The Conservation Team of Dubai Safari has already recorded nearly 80 species of birds, 70 per cent of which are migratory and the rest are resident, either breeding inside the Safari or its neighbourhood, Dubai Municipality said on Monday.

Most recent arrivals are four sub-adult Greater Flamingoes, which have migrated to the UAE with a small population, breeding in islands in Abu Dhabi. The migratory birds come from northern Iran and parts of Central Asia, the civic body said in a press release.

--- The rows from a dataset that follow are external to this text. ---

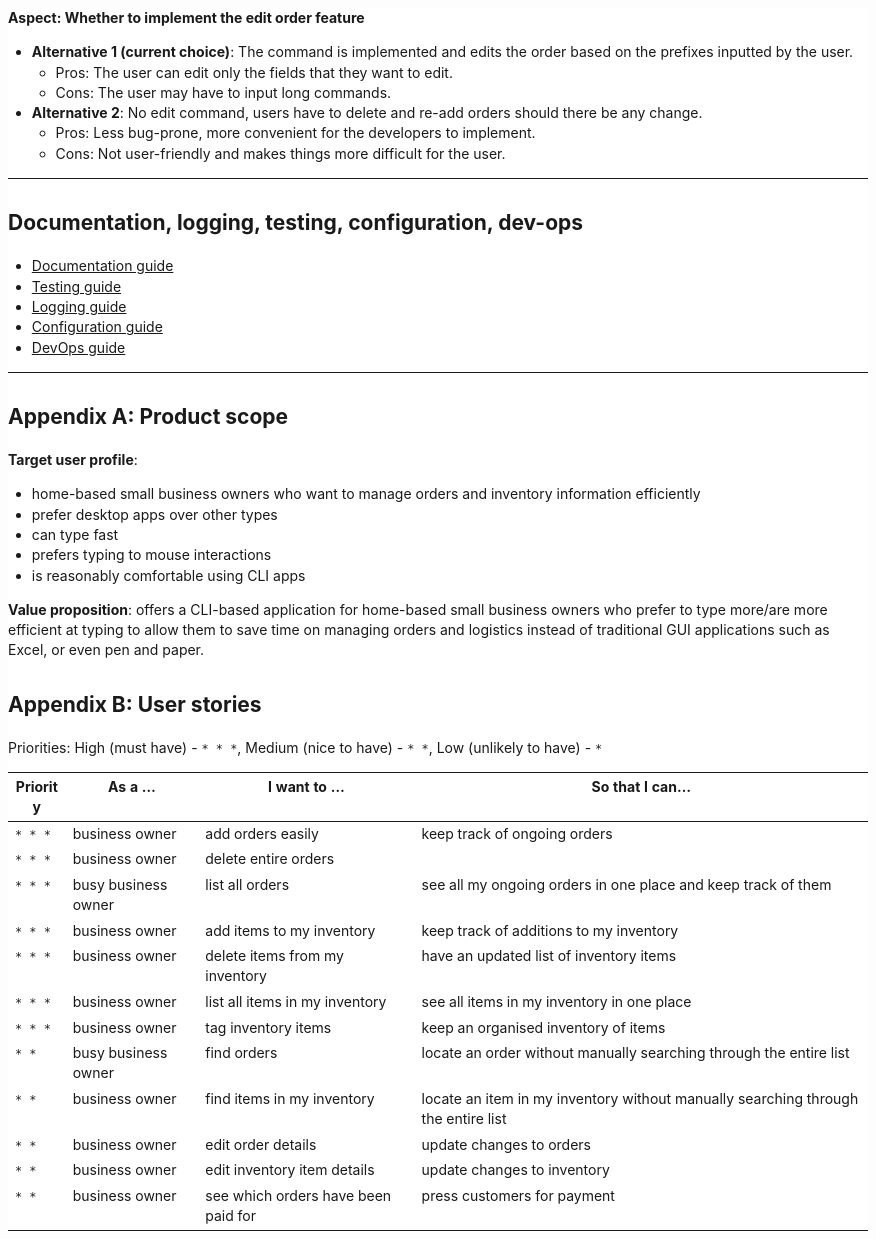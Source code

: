 **Aspect: Whether to implement the edit order feature**
- **Alternative 1 (current choice)**: The command is implemented and edits the order based on the prefixes 
inputted by the user.
  - Pros: The user can edit only the fields that they want to edit.
  - Cons: The user may have to input long commands.
- **Alternative 2**: No edit command, users have to delete and re-add orders should there be any change.
  - Pros: Less bug-prone, more convenient for the developers to implement.
  - Cons: Not user-friendly and makes things more difficult for the user.
--------------------------------------------------------------------------------------------------------------------

## **Documentation, logging, testing, configuration, dev-ops**

* [Documentation guide](Documentation.md)
* [Testing guide](Testing.md)
* [Logging guide](Logging.md)
* [Configuration guide](Configuration.md)
* [DevOps guide](DevOps.md)

--------------------------------------------------------------------------------------------------------------------
## **Appendix A: Product scope**

**Target user profile**:

* home-based small business owners who want to manage orders and inventory information efficiently
* prefer desktop apps over other types
* can type fast
* prefers typing to mouse interactions
* is reasonably comfortable using CLI apps

**Value proposition**: offers a CLI-based application for home-based small
business owners who prefer to type more/are more efficient at typing to
allow them to save time on managing orders and logistics instead of
traditional GUI applications such as Excel, or even pen and paper.


## **Appendix B: User stories**

Priorities: High (must have) - `* * *`, Medium (nice to have) - `* *`, Low (unlikely to have) - `*`

| Priority | As a …​                                      | I want to …​                                                            | So that I can…​                                                                   |
|----------|----------------------------------------------|-------------------------------------------------------------------------|-----------------------------------------------------------------------------------|
| `* * *`  | business owner                               | add orders easily                                                       | keep track of ongoing orders                                                      |
| `* * *`  | business owner                               | delete entire orders                                                    |                                                                                   |
| `* * *`  | busy business owner                          | list all orders                                                         | see all my ongoing orders in one place and keep track of them                     |
| `* * *`  | business owner                               | add items to my inventory                                               | keep track of additions to my inventory                                           |
| `* * *`  | business owner                               | delete items from my inventory                                          | have an updated list of inventory items                                           |
| `* * *`  | business owner                               | list all items in my inventory                                          | see all items in my inventory in one place                                        |
| `* * *`  | business owner                               | tag inventory items                                                     | keep an organised inventory of items                                              |
| `* *  `  | busy business owner                          | find orders                                                             | locate an order without manually searching through the entire list                |
| `* *  `  | business owner                               | find items in my inventory                                              | locate an item in my inventory without manually searching through the entire list |
| `* * `   | business owner                               | edit order details                                                      | update changes to orders                                                          |
| `* *  `  | business owner                               | edit inventory item details                                             | update changes to inventory                                                       |
| `* *  `  | business owner                               | see which orders have been paid for                                     | press customers for payment                                                       |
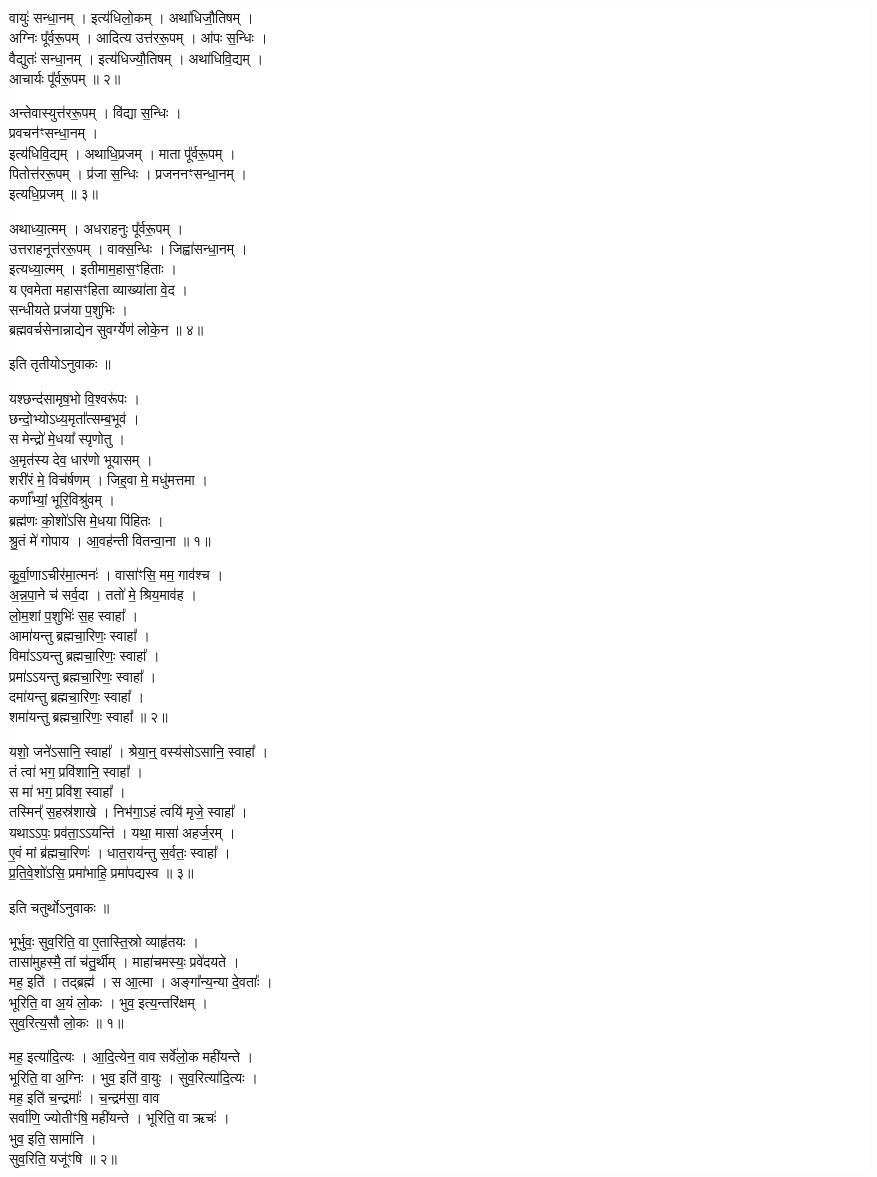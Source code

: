 वायुः॑ सन्धा॒नम् । इत्य॑धिलो॒कम् । अथा॑धिजौ॒तिषम् ।    
अग्निः पू᳚र्वरू॒पम् । आदित्य उत्त॑ररू॒पम् । आ॑पः स॒न्धिः ।    
वैद्युतः॑ सन्धा॒नम् । इत्य॑धिज्यौ॒तिषम् । अथा॑धिवि॒द्यम् ।    
आचार्यः पू᳚र्वरू॒पम् ॥ २॥    
    
अन्तेवास्युत्त॑ररू॒पम् । वि॑द्या स॒न्धिः ।    
प्रवचन॑ꣳसन्धा॒नम् ।    
इत्य॑धिवि॒द्यम् । अथाधि॒प्रजम् । माता पू᳚र्वरू॒पम् ।    
पितोत्त॑ररू॒पम् । प्र॑जा स॒न्धिः । प्रजननꣳसन्धा॒नम् ।    
इत्यधि॒प्रजम् ॥ ३॥    
    
अथाध्या॒त्मम् । अधराहनुः पू᳚र्वरू॒पम् ।    
उत्तराहनूत्त॑ररू॒पम् । वाक्स॒न्धिः । जिह्वा॑सन्धा॒नम् ।    
इत्यध्या॒त्मम् । इतीमाम॒हास॒ꣳहिताः ।    
य एवमेता महासꣳहिता व्याख्या॑ता वे॒द ।    
सन्धीयते प्रज॑या प॒शुभिः ।    
ब्रह्मवर्चसेनान्नाद्येन सुवर्ग्येण॑ लोके॒न ॥ ४॥    
    
इति तृतीयोऽनुवाकः ॥    
    
यश्छन्द॑सामृष॒भो वि॒श्वरू॑पः ।    
छन्दो॒भ्योऽध्य॒मृता᳚त्सम्ब॒भूव॑ ।    
स मेन्द्रो॑ मे॒धया᳚ स्पृणोतु ।    
अ॒मृत॑स्य देव॒ धार॑णो भूयासम् ।    
शरी॑रं मे॒ विच॑र्षणम् । जिह्॒वा मे॒ मधु॑मत्तमा ।    
कर्णा᳚भ्यां॒ भूरि॒विश्रु॑वम् ।    
ब्रह्म॑णः को॒शो॑ऽसि मे॒धया पि॑हितः ।    
श्रु॒तं मे॑ गोपाय । आ॒वह॑न्ती वितन्वा॒ना ॥ १॥    
    
कु॒र्वा॒णाऽचीर॑मा॒त्मनः॑ । वासा॑ꣳसि॒ मम॒ गाव॑श्च ।    
अ॒न्न॒पा॒ने च॑ सर्व॒दा । ततो॑ मे॒ श्रिय॒माव॑ह ।    
लो॒म॒शां प॒शुभिः॑ स॒ह स्वाहा᳚ ।    
आमा॑यन्तु ब्रह्मचा॒रिणः॒ स्वाहा᳚ ।    
विमा॑ऽऽयन्तु ब्रह्मचा॒रिणः॒ स्वाहा᳚ ।    
प्रमा॑ऽऽयन्तु ब्रह्मचा॒रिणः॒ स्वाहा᳚ ।    
दमा॑यन्तु ब्रह्मचा॒रिणः॒ स्वाहा᳚ ।    
शमा॑यन्तु ब्रह्मचा॒रिणः॒ स्वाहा᳚ ॥ २॥    
    
यशो॒ जने॑ऽसानि॒ स्वाहा᳚ । श्रेया॒न्॒ वस्य॑सोऽसानि॒ स्वाहा᳚ ।    
तं त्वा॑ भग॒ प्रवि॑शानि॒ स्वाहा᳚ ।    
स मा॑ भग॒ प्रवि॑श॒ स्वाहा᳚ ।    
तस्मिन्᳚ स॒हस्र॑शाखे । निभ॑गा॒ऽहं त्वयि॑ मृजे॒ स्वाहा᳚ ।    
यथाऽऽपः॒ प्रव॑ता॒ऽऽयन्ति॑ । यथा॒ मासा॑ अहर्ज॒रम् ।    
ए॒वं मां ब्र॑ह्मचा॒रिणः॑ । धात॒राय॑न्तु स॒र्वतः॒ स्वाहा᳚ ।    
प्र॒ति॒वे॒शो॑ऽसि॒ प्रमा॑भाहि॒ प्रमा॑पद्यस्व ॥ ३॥    
    
इति चतुर्थोऽनुवाकः ॥    
    
भूर्भुवः॒ सुव॒रिति॒ वा ए॒तास्ति॒स्रो व्याहृ॑तयः ।    
तासा॑मुहस्मै॒ तां च॑तु॒र्थीम् । माहा॑चमस्यः॒ प्रवे॑दयते ।    
मह॒ इति॑ । तद्ब्रह्म॑ । स आ॒त्मा । अङ्गा᳚न्य॒न्या दे॒वताः᳚ ।    
भूरिति॒ वा अ॒यं लो॒कः । भुव॒ इत्य॒न्तरि॑क्षम् ।    
सुव॒रित्य॒सौ लो॒कः ॥ १॥    
    
मह॒ इत्या॑दि॒त्यः । आ॒दि॒त्येन॒ वाव सर्वे॑लो॒क मही॑यन्ते ।    
भूरिति॒ वा अ॒ग्निः । भुव॒ इति॑ वा॒युः । सुव॒रित्या॑दि॒त्यः ।    
मह॒ इति॑ च॒न्द्रमाः᳚ । च॒न्द्रम॑सा॒ वाव    
सर्वा॑णि॒ ज्योतीꣳषि॒ मही॑यन्ते । भूरिति॒ वा ऋचः॑ ।    
भुव॒ इति॒ सामा॑नि ।    
सुव॒रिति॒ यजू॑ꣳषि ॥ २॥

The Safari Conservation Team, headed by Dr. Reza Khan, principal wildlife specialist of Dubai Safari and Dubai Municipality, is responsible for recording the plants that are growing naturally in the Safari and the animals visiting the Safari on transit or becoming permanent residents there.

During this winter, Dubai Safari has received four new passage migrants as guests to it for the first time.

These are the Daurian or Isabelline Shrike, Temminck’s Stint, Common Sandpiper and Wood Sandpiper. These birds and many water loving birds are using the lavishly built pools, lakes and ponds of Dubai Safari, which exhibit a wide variety of animals.

While on a tour of the Safari early in the morning Dr. Khan noted three specimens of Daurian Shrike that is also called Isabelline Shrike, which is a resident of Central Asia and parts of Europe.

The other three species are called waders or shorebirds that usually breed in parts of Asia and Europe, even in areas in Siberia in Russia. These waders migrate from their breeding grounds to the Arabia, Middle East and then head to the coastal areas of the Red Sea and East Coast of Africa during the three seasons. First they come in autumn, that means now, then in winter and again in spring.

In addition to over three dozen species of birds noted earlier, Dr. Khan has seen these birds comfortably eating insects and worms near water and in hedges.

Wetland birds such as herons, ducks, waders and local Red-wattled Lapwing and Back-winged Stilts are enjoying the water bodies in the park.

New plant species

The conservation team has also recorded over three dozen species of plant seeds, which must have come along the other imported or locally procured plants, and with the sand and soil brought from outside. These plants are adding beauty to several thousand plants already planted in the Safari.

The Dubai Government’s efforts in greening the city are definitely bearing fruits as a result of which many birds are attracted to built-up areas like Dubai Safari and all the parks in Dubai, said Dr. Khan.

“Recording of some 80 species of birds and nearly 35 species of plants from Safari is proving that Dubai Safari is the future for many new bird species getting their suitable transit homes for the migrants and permanent homes for the local ones.”

He said Dubai Safari is paying a kind of dividend to the Emirati people by becoming an attractive site for birds and other animals as well as some local and exotic plants.